#### Your instructions:
From the records below, extract only the lines running from the line with "Platform sollte Rückverfolgbarkeit" to the line with "muss eine gewisse", both lines included, reproducing them exactly.

**** Data provided ****

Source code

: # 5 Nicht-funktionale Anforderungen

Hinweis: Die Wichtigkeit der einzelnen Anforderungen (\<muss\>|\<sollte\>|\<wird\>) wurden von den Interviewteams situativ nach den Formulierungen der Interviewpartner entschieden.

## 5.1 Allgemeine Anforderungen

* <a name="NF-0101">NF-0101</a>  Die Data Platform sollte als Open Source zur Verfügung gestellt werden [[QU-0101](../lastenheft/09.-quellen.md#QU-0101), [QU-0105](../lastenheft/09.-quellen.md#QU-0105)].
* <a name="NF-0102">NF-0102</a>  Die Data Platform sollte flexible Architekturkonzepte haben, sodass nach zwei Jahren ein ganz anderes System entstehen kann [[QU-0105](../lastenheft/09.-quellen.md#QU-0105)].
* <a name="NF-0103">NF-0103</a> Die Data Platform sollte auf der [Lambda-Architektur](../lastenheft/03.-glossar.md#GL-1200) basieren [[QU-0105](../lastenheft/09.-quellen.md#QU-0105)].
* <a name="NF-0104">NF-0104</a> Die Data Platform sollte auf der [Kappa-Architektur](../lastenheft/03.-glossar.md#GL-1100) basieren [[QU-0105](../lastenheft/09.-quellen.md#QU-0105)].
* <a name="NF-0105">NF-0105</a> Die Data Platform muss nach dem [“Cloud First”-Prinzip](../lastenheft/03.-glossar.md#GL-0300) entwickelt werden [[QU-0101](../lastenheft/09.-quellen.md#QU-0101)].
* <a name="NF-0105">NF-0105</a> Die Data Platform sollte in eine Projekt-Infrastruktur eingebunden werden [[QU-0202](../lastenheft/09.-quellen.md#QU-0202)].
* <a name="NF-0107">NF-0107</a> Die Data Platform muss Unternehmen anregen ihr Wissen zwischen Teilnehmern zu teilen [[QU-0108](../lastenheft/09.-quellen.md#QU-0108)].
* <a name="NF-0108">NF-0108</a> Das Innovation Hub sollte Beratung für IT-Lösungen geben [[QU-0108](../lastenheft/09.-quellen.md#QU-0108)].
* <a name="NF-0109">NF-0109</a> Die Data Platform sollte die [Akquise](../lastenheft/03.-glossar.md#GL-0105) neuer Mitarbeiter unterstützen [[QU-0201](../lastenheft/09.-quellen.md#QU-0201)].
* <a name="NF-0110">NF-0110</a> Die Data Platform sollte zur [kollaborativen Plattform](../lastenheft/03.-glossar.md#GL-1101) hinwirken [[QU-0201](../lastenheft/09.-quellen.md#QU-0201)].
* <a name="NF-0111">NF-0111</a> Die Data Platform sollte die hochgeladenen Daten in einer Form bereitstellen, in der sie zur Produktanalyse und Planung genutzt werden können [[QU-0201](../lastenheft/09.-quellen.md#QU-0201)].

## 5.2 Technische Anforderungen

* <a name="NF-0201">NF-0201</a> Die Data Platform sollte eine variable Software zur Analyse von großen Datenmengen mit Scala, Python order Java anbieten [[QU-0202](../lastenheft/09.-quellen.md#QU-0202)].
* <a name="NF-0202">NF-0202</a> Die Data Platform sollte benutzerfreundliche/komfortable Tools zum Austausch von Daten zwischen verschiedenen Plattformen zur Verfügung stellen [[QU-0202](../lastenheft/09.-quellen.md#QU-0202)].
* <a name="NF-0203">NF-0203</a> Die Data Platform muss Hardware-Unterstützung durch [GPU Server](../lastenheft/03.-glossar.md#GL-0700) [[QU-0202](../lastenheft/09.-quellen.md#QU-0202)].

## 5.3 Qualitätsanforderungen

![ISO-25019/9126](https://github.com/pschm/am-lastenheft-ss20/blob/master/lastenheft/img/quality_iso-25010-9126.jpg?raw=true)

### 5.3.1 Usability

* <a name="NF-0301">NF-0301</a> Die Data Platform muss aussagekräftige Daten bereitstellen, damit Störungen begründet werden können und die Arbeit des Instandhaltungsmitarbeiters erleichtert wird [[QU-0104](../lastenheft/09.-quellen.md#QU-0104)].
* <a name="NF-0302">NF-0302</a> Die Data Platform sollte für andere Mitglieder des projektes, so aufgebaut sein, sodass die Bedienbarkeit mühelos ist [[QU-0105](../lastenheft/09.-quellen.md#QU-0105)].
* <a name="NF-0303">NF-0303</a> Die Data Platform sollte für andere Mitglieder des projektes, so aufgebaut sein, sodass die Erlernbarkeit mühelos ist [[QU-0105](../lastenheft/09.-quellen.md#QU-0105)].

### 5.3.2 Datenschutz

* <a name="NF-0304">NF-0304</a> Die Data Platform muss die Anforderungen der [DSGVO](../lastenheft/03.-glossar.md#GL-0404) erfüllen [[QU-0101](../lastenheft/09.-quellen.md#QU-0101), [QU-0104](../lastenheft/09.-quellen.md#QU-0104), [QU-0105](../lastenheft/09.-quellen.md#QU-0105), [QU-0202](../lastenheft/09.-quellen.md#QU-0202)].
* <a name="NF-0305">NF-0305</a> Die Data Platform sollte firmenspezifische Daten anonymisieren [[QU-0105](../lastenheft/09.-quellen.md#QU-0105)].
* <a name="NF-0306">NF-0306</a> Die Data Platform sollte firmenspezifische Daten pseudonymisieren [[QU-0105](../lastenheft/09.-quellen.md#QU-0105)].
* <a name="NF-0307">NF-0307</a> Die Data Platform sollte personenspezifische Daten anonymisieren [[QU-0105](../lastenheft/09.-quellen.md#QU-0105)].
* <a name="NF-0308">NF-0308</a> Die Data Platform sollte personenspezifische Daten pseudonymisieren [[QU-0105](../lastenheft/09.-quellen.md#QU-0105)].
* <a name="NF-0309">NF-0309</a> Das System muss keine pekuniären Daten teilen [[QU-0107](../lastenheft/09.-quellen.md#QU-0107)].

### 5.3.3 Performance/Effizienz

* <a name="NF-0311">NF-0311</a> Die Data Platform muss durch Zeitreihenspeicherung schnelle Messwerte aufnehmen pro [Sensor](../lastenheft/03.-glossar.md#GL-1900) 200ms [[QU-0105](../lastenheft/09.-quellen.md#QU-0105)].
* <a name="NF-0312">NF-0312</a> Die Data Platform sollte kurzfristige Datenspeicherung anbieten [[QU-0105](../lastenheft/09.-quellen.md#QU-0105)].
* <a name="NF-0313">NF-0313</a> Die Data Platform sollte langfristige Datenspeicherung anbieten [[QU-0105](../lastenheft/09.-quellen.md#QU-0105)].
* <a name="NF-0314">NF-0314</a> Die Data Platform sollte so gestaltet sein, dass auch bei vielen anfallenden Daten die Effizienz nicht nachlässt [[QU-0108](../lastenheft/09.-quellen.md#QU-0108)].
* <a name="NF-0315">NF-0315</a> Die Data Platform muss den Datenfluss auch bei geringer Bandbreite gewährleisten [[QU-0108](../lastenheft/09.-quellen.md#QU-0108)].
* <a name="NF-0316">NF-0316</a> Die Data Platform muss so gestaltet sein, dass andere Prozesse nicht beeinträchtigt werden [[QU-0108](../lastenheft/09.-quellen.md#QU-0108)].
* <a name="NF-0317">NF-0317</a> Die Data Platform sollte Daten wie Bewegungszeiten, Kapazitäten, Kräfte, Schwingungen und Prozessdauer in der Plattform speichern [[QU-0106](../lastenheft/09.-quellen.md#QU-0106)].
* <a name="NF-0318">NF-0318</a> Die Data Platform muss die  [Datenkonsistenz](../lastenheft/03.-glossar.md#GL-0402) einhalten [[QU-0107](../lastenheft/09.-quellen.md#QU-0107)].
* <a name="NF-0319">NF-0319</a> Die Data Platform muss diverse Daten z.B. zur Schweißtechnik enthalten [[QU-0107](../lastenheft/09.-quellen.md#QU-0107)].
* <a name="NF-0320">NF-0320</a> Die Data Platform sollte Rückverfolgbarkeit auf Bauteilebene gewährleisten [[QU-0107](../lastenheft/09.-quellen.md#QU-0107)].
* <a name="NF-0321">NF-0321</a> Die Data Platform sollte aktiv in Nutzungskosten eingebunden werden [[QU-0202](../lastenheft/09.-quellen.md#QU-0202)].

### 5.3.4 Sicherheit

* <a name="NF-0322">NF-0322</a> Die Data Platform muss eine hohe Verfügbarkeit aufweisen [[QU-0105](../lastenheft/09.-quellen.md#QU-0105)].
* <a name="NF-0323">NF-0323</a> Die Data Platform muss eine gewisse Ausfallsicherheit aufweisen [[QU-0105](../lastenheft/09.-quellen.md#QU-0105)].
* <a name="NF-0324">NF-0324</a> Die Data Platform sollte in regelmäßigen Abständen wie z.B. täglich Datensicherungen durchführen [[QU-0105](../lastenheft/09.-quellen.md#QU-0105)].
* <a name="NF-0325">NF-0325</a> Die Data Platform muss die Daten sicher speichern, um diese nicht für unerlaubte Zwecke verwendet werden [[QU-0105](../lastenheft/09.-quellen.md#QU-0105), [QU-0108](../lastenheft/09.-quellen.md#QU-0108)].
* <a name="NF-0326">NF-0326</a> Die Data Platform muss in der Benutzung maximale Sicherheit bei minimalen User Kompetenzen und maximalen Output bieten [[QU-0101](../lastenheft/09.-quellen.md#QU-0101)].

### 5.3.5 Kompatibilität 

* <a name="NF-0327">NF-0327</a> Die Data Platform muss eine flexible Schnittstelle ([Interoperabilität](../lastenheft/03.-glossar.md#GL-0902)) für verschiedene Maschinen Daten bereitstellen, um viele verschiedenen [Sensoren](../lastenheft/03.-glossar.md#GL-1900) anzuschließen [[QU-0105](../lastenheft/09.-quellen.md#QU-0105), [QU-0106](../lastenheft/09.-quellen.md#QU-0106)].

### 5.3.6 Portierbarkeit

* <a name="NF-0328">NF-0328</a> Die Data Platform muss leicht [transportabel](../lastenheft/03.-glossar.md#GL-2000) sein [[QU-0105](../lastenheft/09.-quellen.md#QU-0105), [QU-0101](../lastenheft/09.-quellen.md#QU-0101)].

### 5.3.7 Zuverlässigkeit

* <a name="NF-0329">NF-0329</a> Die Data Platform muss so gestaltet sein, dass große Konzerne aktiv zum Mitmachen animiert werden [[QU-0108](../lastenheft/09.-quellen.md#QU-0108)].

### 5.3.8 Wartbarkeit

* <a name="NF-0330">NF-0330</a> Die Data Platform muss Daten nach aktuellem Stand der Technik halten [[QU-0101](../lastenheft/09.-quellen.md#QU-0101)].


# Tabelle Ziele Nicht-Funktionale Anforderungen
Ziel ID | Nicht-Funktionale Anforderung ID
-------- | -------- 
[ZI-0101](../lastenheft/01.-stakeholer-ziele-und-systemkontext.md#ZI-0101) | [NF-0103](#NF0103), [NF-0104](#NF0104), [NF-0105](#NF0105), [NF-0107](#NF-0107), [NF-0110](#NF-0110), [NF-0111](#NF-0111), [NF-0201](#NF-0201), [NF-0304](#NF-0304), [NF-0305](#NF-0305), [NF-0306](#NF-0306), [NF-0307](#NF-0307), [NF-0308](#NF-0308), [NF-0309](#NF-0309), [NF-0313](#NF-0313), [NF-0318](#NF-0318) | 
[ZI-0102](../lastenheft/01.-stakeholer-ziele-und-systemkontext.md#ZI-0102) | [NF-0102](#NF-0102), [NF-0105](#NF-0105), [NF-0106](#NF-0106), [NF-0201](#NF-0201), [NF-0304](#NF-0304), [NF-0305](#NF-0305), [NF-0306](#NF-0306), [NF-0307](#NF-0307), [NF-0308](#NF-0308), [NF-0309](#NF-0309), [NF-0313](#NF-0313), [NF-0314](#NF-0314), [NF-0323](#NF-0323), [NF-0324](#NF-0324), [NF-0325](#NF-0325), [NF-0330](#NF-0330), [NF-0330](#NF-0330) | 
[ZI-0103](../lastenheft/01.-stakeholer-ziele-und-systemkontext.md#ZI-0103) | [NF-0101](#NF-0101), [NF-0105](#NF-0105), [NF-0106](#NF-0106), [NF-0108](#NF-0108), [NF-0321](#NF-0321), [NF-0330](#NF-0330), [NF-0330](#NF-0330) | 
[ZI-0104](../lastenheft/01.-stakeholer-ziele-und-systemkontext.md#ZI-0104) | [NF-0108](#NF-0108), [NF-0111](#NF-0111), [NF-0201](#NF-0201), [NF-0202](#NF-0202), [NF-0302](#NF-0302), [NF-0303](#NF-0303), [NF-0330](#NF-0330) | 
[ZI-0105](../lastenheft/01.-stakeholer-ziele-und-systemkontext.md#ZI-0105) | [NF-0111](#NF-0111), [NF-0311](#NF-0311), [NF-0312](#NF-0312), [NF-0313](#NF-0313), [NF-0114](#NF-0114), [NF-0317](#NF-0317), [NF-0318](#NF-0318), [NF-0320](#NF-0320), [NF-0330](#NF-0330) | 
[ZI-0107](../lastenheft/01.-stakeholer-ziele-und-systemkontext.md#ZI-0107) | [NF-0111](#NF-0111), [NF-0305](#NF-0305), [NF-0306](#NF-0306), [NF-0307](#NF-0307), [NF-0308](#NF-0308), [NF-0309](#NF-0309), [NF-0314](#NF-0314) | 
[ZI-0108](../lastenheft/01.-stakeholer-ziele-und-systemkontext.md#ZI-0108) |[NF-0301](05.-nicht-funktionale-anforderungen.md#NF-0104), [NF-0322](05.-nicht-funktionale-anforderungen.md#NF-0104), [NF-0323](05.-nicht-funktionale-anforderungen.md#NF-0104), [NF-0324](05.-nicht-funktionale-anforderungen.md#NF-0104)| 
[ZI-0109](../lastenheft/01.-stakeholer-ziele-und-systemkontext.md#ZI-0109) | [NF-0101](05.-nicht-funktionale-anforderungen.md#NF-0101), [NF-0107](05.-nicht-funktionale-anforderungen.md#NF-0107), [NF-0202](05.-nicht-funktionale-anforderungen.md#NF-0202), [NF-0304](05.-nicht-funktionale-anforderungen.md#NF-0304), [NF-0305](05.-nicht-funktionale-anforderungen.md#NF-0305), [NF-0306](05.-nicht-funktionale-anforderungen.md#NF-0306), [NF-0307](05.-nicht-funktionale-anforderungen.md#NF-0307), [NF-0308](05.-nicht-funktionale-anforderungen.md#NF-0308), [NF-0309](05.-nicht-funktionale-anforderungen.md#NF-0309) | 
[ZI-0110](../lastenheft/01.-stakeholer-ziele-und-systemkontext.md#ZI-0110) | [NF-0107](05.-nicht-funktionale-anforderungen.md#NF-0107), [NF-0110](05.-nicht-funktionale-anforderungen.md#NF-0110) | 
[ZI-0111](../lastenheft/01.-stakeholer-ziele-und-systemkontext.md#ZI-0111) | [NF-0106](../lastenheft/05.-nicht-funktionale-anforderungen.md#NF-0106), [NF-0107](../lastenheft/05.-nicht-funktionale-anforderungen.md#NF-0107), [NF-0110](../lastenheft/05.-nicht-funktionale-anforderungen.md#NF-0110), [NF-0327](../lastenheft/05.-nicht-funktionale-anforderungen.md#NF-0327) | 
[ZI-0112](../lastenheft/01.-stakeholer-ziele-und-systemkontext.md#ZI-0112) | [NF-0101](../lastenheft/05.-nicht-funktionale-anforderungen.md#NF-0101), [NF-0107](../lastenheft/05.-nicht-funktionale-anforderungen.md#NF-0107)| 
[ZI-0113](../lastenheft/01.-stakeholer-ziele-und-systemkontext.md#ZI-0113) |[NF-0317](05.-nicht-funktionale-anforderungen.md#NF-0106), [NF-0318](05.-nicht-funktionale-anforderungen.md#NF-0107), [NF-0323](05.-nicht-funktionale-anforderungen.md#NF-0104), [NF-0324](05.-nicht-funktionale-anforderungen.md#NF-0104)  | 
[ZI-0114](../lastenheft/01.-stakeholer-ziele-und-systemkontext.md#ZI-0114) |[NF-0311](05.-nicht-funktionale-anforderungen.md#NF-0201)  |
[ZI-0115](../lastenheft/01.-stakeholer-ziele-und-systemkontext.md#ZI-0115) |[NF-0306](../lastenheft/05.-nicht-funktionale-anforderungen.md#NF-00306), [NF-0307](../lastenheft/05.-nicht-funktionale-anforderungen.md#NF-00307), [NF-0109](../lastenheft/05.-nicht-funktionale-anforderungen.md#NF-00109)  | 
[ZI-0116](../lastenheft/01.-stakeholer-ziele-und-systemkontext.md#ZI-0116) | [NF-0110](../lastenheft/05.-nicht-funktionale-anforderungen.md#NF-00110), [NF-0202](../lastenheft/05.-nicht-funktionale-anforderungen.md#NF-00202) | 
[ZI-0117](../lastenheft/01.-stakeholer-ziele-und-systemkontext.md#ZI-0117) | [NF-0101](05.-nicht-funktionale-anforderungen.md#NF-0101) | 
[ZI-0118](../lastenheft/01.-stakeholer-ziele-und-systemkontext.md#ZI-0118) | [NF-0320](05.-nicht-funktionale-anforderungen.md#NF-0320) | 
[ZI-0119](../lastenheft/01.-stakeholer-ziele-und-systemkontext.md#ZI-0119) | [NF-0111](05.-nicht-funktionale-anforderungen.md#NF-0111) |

****

#### Answer area:
* <a name="NF-0320">NF-0320</a> Die Data Platform sollte Rückverfolgbarkeit auf Bauteilebene gewährleisten [[QU-0107](../lastenheft/09.-quellen.md#QU-0107)].
* <a name="NF-0321">NF-0321</a> Die Data Platform sollte aktiv in Nutzungskosten eingebunden werden [[QU-0202](../lastenheft/09.-quellen.md#QU-0202)].

### 5.3.4 Sicherheit

* <a name="NF-0322">NF-0322</a> Die Data Platform muss eine hohe Verfügbarkeit aufweisen [[QU-0105](../lastenheft/09.-quellen.md#QU-0105)].
* <a name="NF-0323">NF-0323</a> Die Data Platform muss eine gewisse Ausfallsicherheit aufweisen [[QU-0105](../lastenheft/09.-quellen.md#QU-0105)].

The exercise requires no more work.